EXERCISE: Copy exactly the stretch of data below from the line with "- [Foundation 7" through the line with "- Continuous integration", including both of those lines.

··· TASK MATERIAL

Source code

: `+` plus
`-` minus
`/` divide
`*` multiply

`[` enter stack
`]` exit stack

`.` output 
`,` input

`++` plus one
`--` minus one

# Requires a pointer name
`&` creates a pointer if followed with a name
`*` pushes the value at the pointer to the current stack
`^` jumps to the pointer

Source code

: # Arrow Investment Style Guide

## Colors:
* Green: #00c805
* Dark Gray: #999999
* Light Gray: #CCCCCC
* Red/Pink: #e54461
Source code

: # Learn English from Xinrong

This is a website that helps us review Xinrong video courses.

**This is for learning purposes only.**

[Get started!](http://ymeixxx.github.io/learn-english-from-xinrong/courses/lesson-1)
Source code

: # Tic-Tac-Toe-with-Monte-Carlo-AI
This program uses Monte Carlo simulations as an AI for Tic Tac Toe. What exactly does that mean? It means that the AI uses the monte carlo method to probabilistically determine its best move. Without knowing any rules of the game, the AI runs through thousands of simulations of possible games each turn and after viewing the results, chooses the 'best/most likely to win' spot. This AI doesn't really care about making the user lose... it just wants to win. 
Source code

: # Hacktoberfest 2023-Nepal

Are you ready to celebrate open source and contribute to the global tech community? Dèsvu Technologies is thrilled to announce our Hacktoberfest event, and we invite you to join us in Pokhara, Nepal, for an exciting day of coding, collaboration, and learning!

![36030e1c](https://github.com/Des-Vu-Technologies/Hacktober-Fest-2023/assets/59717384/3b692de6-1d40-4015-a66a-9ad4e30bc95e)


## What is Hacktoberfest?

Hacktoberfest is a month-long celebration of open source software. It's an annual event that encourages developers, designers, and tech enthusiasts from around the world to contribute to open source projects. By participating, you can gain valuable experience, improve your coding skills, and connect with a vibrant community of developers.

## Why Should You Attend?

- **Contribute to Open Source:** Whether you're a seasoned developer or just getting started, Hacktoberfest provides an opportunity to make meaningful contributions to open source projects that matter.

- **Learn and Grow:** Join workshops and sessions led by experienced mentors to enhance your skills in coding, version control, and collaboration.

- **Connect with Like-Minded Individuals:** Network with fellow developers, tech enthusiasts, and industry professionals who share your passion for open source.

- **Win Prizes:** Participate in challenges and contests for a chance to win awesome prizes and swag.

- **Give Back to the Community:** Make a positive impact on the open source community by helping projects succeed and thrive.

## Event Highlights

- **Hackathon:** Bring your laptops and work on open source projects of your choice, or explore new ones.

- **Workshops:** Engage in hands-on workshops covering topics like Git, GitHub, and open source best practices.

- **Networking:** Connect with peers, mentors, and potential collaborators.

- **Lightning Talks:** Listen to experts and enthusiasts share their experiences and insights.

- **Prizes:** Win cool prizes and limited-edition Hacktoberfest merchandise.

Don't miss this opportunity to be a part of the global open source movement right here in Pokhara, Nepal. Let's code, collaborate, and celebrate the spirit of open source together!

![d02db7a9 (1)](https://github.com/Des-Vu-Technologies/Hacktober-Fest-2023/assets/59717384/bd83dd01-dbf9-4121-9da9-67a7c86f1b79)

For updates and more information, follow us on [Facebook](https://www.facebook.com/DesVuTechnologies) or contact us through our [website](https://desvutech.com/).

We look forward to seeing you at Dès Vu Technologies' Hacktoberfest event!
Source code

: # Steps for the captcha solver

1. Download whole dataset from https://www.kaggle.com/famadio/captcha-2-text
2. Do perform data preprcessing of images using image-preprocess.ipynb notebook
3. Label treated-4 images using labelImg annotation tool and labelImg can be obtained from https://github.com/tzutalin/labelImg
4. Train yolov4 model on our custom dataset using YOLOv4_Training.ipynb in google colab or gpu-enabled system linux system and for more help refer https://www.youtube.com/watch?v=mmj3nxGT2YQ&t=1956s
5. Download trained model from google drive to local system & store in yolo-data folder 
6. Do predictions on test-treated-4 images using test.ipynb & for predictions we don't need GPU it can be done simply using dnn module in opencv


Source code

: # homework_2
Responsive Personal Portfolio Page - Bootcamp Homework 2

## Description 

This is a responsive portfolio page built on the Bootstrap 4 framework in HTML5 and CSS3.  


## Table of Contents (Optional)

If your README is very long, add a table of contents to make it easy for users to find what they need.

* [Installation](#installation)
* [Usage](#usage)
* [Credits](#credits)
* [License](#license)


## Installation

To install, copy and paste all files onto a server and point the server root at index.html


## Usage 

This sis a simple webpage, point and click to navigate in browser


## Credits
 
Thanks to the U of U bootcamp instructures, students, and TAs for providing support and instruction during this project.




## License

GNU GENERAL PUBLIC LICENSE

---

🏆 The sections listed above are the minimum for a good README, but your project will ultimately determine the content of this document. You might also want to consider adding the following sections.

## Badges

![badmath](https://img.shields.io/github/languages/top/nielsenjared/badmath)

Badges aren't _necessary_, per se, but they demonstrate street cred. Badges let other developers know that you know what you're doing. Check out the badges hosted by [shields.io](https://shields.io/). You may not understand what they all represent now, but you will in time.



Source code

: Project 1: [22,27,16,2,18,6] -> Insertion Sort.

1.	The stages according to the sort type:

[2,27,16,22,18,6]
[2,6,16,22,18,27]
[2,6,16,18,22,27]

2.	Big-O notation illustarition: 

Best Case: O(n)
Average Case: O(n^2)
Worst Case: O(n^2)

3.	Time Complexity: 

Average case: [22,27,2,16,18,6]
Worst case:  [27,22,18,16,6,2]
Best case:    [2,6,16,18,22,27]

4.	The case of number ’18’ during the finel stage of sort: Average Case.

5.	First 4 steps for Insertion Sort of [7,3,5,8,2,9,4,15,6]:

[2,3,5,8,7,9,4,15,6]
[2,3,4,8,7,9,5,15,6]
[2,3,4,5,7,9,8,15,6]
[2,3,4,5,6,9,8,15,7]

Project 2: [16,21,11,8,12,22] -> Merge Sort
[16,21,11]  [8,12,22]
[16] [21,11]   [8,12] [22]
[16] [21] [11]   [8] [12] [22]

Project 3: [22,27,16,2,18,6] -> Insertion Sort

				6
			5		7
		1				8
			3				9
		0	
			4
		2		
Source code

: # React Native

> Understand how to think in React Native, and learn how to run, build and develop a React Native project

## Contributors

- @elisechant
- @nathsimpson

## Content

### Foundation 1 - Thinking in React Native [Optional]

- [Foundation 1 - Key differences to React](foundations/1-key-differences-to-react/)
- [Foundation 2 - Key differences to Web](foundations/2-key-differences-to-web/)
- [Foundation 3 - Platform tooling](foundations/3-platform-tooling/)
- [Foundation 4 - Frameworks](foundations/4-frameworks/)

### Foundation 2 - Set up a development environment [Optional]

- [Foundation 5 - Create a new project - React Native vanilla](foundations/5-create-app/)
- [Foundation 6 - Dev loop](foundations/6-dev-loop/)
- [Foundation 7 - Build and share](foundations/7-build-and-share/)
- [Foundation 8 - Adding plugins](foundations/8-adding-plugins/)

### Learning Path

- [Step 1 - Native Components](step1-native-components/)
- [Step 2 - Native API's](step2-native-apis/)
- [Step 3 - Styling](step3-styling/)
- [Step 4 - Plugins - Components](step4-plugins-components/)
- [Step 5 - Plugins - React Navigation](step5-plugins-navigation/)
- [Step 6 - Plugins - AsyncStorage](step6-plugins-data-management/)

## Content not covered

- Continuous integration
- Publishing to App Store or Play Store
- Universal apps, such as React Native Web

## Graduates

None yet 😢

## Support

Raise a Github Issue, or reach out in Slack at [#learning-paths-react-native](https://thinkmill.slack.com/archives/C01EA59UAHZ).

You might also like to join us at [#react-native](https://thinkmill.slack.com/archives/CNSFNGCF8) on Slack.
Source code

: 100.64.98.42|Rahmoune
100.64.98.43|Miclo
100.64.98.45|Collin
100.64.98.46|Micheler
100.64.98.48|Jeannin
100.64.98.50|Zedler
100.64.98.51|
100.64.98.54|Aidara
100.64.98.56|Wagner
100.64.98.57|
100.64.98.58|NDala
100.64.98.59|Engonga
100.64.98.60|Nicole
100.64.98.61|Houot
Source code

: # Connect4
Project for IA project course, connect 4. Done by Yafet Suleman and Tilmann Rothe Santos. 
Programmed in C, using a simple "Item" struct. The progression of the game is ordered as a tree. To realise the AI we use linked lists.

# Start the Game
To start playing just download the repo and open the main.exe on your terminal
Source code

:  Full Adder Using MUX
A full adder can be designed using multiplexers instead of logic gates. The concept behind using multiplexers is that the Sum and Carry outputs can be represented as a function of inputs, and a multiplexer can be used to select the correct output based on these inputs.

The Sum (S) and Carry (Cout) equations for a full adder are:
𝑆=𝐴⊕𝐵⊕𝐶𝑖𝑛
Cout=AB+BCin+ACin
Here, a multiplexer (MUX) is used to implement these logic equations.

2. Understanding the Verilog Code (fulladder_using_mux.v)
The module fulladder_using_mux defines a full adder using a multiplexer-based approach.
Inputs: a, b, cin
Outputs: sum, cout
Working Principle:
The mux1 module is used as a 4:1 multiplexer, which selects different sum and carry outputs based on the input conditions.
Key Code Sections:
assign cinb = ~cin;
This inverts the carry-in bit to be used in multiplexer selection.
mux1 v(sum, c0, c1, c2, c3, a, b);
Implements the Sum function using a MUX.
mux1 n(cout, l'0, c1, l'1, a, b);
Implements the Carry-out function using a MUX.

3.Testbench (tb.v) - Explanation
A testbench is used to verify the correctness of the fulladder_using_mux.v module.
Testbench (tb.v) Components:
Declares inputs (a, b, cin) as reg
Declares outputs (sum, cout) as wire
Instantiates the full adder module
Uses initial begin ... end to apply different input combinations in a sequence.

······

RESPONSE:
- [Foundation 7 - Build and share](foundations/7-build-and-share/)
- [Foundation 8 - Adding plugins](foundations/8-adding-plugins/)

### Learning Path

- [Step 1 - Native Components](step1-native-components/)
- [Step 2 - Native API's](step2-native-apis/)
- [Step 3 - Styling](step3-styling/)
- [Step 4 - Plugins - Components](step4-plugins-components/)
- [Step 5 - Plugins - React Navigation](step5-plugins-navigation/)
- [Step 6 - Plugins - AsyncStorage](step6-plugins-data-management/)

## Content not covered

- Continuous integration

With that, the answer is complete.